Cracks in the Genetic Blueprint Lead to a Standstill

To understand why CTLA-4 loss pushes cancer cells into senescence, the team looked at how these cells handle their DNA during division. They discovered that CTLA-4 depletion reduced levels of Aurora B, a protein that helps chromosomes separate cleanly when cells divide. When Aurora B dropped, cells developed genomic instability: tiny extra DNA-containing bodies called micronuclei appeared, and DNA damage markers increased. This kind of DNA stress is known to push cells toward senescence instead of unchecked growth. Importantly, restoring Aurora B helped reduce these micronuclei, tying CTLA-4 loss directly to faulty chromosome handling and DNA damage.

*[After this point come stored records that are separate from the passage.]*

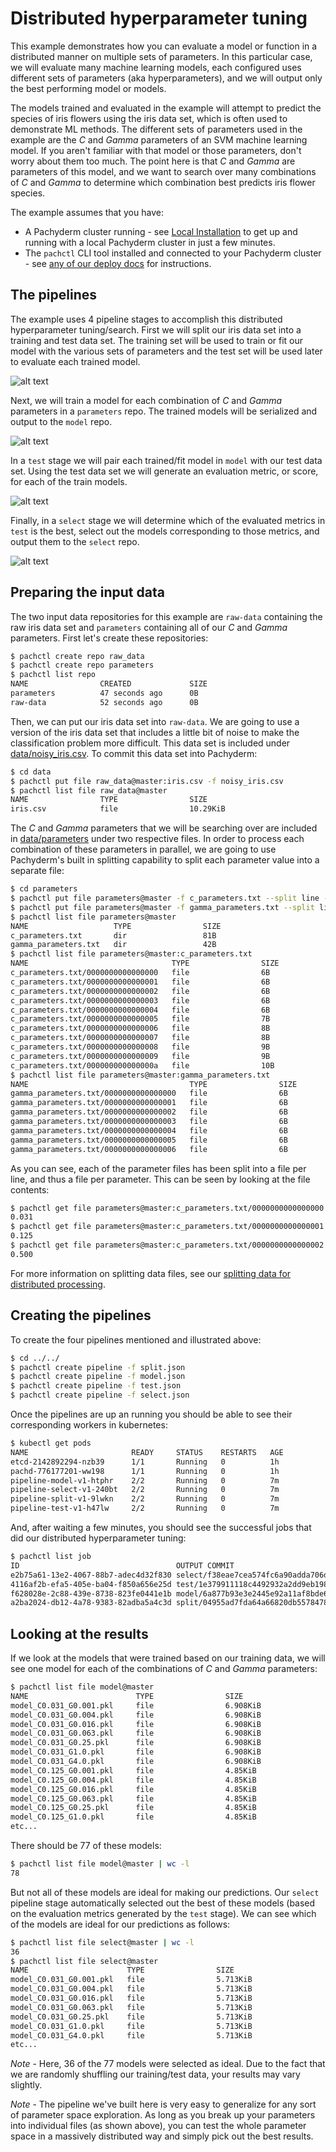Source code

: # Distributed hyperparameter tuning

This example demonstrates how you can evaluate a model or function in a distributed manner on multiple sets of parameters.  In this particular case, we will evaluate many machine learning models, each configured uses different sets of parameters (aka hyperparameters), and we will output only the best performing model or models.

The models trained and evaluated in the example will attempt to predict the species of iris flowers using the iris data set, which is often used to demonstrate ML methods.  The different sets of parameters used in the example are the *C* and *Gamma* parameters of an SVM machine learning model.  If you aren't familiar with that model or those parameters, don't worry about them too much.  The point here is that *C* and *Gamma* are parameters of this model, and we want to search over many combinations of *C* and *Gamma* to determine which combination best predicts iris flower species.

The example assumes that you have:

- A Pachyderm cluster running - see [Local Installation](https://docs.pachyderm.com/latest/getting_started/local_installation/) to get up and running with a local Pachyderm cluster in just a few minutes.
- The `pachctl` CLI tool installed and connected to your Pachyderm cluster - see [any of our deploy docs](https://docs.pachyderm.com/latest/deploy-manage/deploy/) for instructions.

## The pipelines

The example uses 4 pipeline stages to accomplish this distributed hyperparameter tuning/search.  First we will split our iris data set into a training and test data set.  The training set will be used to train or fit our model with the various sets of parameters and the test set will be used later to evaluate each trained model.

![alt text](pipeline1.png)

Next, we will train a model for each combination of *C* and *Gamma* parameters in a `parameters` repo.  The trained models will be serialized and output to the `model` repo.

![alt text](pipeline2.png)

In a `test` stage we will pair each trained/fit model in `model` with our test data set.  Using the test data set we will generate an evaluation metric, or score, for each of the train models.

![alt text](pipeline3.png)

Finally, in a `select` stage we will determine which of the evaluated metrics in `test` is the best, select out the models corresponding to those metrics, and output them to the `select` repo.

![alt text](pipeline4.png)

## Preparing the input data

The two input data repositories for this example are `raw-data` containing the raw iris data set and `parameters` containing all of our *C* and *Gamma* parameters.  First let's create these repositories:

```sh
$ pachctl create repo raw_data
$ pachctl create repo parameters
$ pachctl list repo
NAME                CREATED             SIZE                
parameters          47 seconds ago      0B                  
raw-data            52 seconds ago      0B
```

Then, we can put our iris data set into `raw-data`.  We are going to use a version of the iris data set that includes a little bit of noise to make the classification problem more difficult.  This data set is included under [data/noisy_iris.csv](data/noisy_iris.csv).  To commit this data set into Pachyderm:

```sh
$ cd data 
$ pachctl put file raw_data@master:iris.csv -f noisy_iris.csv 
$ pachctl list file raw_data@master
NAME                TYPE                SIZE                
iris.csv            file                10.29KiB
```

The *C* and *Gamma* parameters that we will be searching over are included in [data/parameters](data/parameters) under two respective files.  In order to process each combination of these parameters in parallel, we are going to use Pachyderm's built in splitting capability to split each parameter value into a separate file:

```sh
$ cd parameters 
$ pachctl put file parameters@master -f c_parameters.txt --split line --target-file-datums 1 
$ pachctl put file parameters@master -f gamma_parameters.txt --split line --target-file-datums 1
$ pachctl list file parameters@master
NAME                   TYPE                SIZE                
c_parameters.txt       dir                 81B                 
gamma_parameters.txt   dir                 42B                 
$ pachctl list file parameters@master:c_parameters.txt
NAME                                TYPE                SIZE                
c_parameters.txt/0000000000000000   file                6B                  
c_parameters.txt/0000000000000001   file                6B                  
c_parameters.txt/0000000000000002   file                6B                  
c_parameters.txt/0000000000000003   file                6B                  
c_parameters.txt/0000000000000004   file                6B                  
c_parameters.txt/0000000000000005   file                7B                  
c_parameters.txt/0000000000000006   file                8B                  
c_parameters.txt/0000000000000007   file                8B                  
c_parameters.txt/0000000000000008   file                9B                  
c_parameters.txt/0000000000000009   file                9B                  
c_parameters.txt/000000000000000a   file                10B                 
$ pachctl list file parameters@master:gamma_parameters.txt
NAME                                    TYPE                SIZE                
gamma_parameters.txt/0000000000000000   file                6B                  
gamma_parameters.txt/0000000000000001   file                6B                  
gamma_parameters.txt/0000000000000002   file                6B                  
gamma_parameters.txt/0000000000000003   file                6B                  
gamma_parameters.txt/0000000000000004   file                6B                  
gamma_parameters.txt/0000000000000005   file                6B                  
gamma_parameters.txt/0000000000000006   file                6B
``` 

As you can see, each of the parameter files has been split into a file per line, and thus a file per parameter.  This can be seen by looking at the file contents:

```sh
$ pachctl get file parameters@master:c_parameters.txt/0000000000000000
0.031
$ pachctl get file parameters@master:c_parameters.txt/0000000000000001
0.125
$ pachctl get file parameters@master:c_parameters.txt/0000000000000002
0.500
```

For more information on splitting data files, see our [splitting data for distributed processing](https://docs.pachyderm.com/latest/how-tos/splitting-data/splitting/).

## Creating the pipelines

To create the four pipelines mentioned and illustrated above:

```sh
$ cd ../../
$ pachctl create pipeline -f split.json 
$ pachctl create pipeline -f model.json
$ pachctl create pipeline -f test.json 
$ pachctl create pipeline -f select.json
```

Once the pipelines are up an running you should be able to see their corresponding workers in kubernetes:

```sh
$ kubectl get pods
NAME                       READY     STATUS    RESTARTS   AGE
etcd-2142892294-nzb39      1/1       Running   0          1h
pachd-776177201-ww198      1/1       Running   0          1h
pipeline-model-v1-htphr    2/2       Running   0          7m
pipeline-select-v1-240bt   2/2       Running   0          7m
pipeline-split-v1-9lwkn    2/2       Running   0          7m
pipeline-test-v1-h47lw     2/2       Running   0          7m
```

And, after waiting a few minutes, you should see the successful jobs that did our distributed hyperparameter tuning:

```sh
$ pachctl list job
ID                                   OUTPUT COMMIT                           STARTED            DURATION           RESTART PROGRESS    DL       UL       STATE            
e2b75a61-13e2-4067-88b7-adec4d32f830 select/f38eae7cea574fc6a90adda706d4714e 18 seconds ago     Less than a second 0       1 + 0 / 1   243.2KiB 82.3KiB  success 
4116af2b-efa5-405e-ba04-f850a656e25d test/1e379911118c4492932a2dd9eb198e9a   About a minute ago About a minute     0       77 + 0 / 77 400.3KiB 924B     success 
f628028e-2c88-439e-8738-823fe0441e1b model/6a877b93e3e2445e92a11af8bde6dddf  3 minutes ago      About a minute     0       77 + 0 / 77 635.1KiB 242.3KiB success 
a2ba2024-db12-4a78-9383-82adba5a4c3d split/04955ad7fda64a66820db5578478c1d6  5 minutes ago      Less than a second 0       1 + 0 / 1   10.29KiB 10.29KiB success
```

## Looking at the results

If we look at the models that were trained based on our training data, we will see one model for each of the combinations of *C* and *Gamma* parameters:

```sh
$ pachctl list file model@master
NAME                        TYPE                SIZE                
model_C0.031_G0.001.pkl     file                6.908KiB            
model_C0.031_G0.004.pkl     file                6.908KiB            
model_C0.031_G0.016.pkl     file                6.908KiB            
model_C0.031_G0.063.pkl     file                6.908KiB            
model_C0.031_G0.25.pkl      file                6.908KiB            
model_C0.031_G1.0.pkl       file                6.908KiB            
model_C0.031_G4.0.pkl       file                6.908KiB            
model_C0.125_G0.001.pkl     file                4.85KiB             
model_C0.125_G0.004.pkl     file                4.85KiB             
model_C0.125_G0.016.pkl     file                4.85KiB             
model_C0.125_G0.063.pkl     file                4.85KiB             
model_C0.125_G0.25.pkl      file                4.85KiB             
model_C0.125_G1.0.pkl       file                4.85KiB
etc...
``` 

There should be 77 of these models:

```sh
$ pachctl list file model@master | wc -l
78
```

But not all of these models are ideal for making our predictions. Our `select` pipeline stage automatically selected out the best of these models (based on the evaluation metrics generated by the `test` stage). We can see which of the models are ideal for our predictions as follows:

```sh
$ pachctl list file select@master | wc -l
36
$ pachctl list file select@master
NAME                      TYPE                SIZE
model_C0.031_G0.001.pkl   file                5.713KiB
model_C0.031_G0.004.pkl   file                5.713KiB
model_C0.031_G0.016.pkl   file                5.713KiB
model_C0.031_G0.063.pkl   file                5.713KiB
model_C0.031_G0.25.pkl    file                5.713KiB
model_C0.031_G1.0.pkl     file                5.713KiB
model_C0.031_G4.0.pkl     file                5.713KiB
etc...
``` 

*Note* - Here, 36 of the 77 models were selected as ideal. Due to the fact that we are randomly shuffling our training/test data, your results may vary slightly.

*Note* - The pipeline we've built here is very easy to generalize for any sort of parameter space exploration. As long as you break up your parameters into individual files (as shown above), you can test the whole parameter space in a massively distributed way and simply pick out the best results.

DNA Damage Sets Off an Internal Alarm Network

The broken and misplaced DNA in CTLA-4-depleted cells did not go unnoticed. It activated DNA-PKcs, a DNA damage sensor, which in turn triggered the STING pathway, a built-in alarm system that responds to stray DNA inside cells. Once STING was switched on, it signaled downstream molecules, including TBK1 and IRF3, and also boosted another key growth-control route, the AKT pathway. Rather than promoting growth, this combined signaling ultimately increased p21, a strong brake on the cell cycle, reinforcing the senescent state. When the scientists blocked DNA-PKcs, STING activation and the senescence features were greatly reduced, showing that DNA-PKcs sits at the heart of this alarm relay.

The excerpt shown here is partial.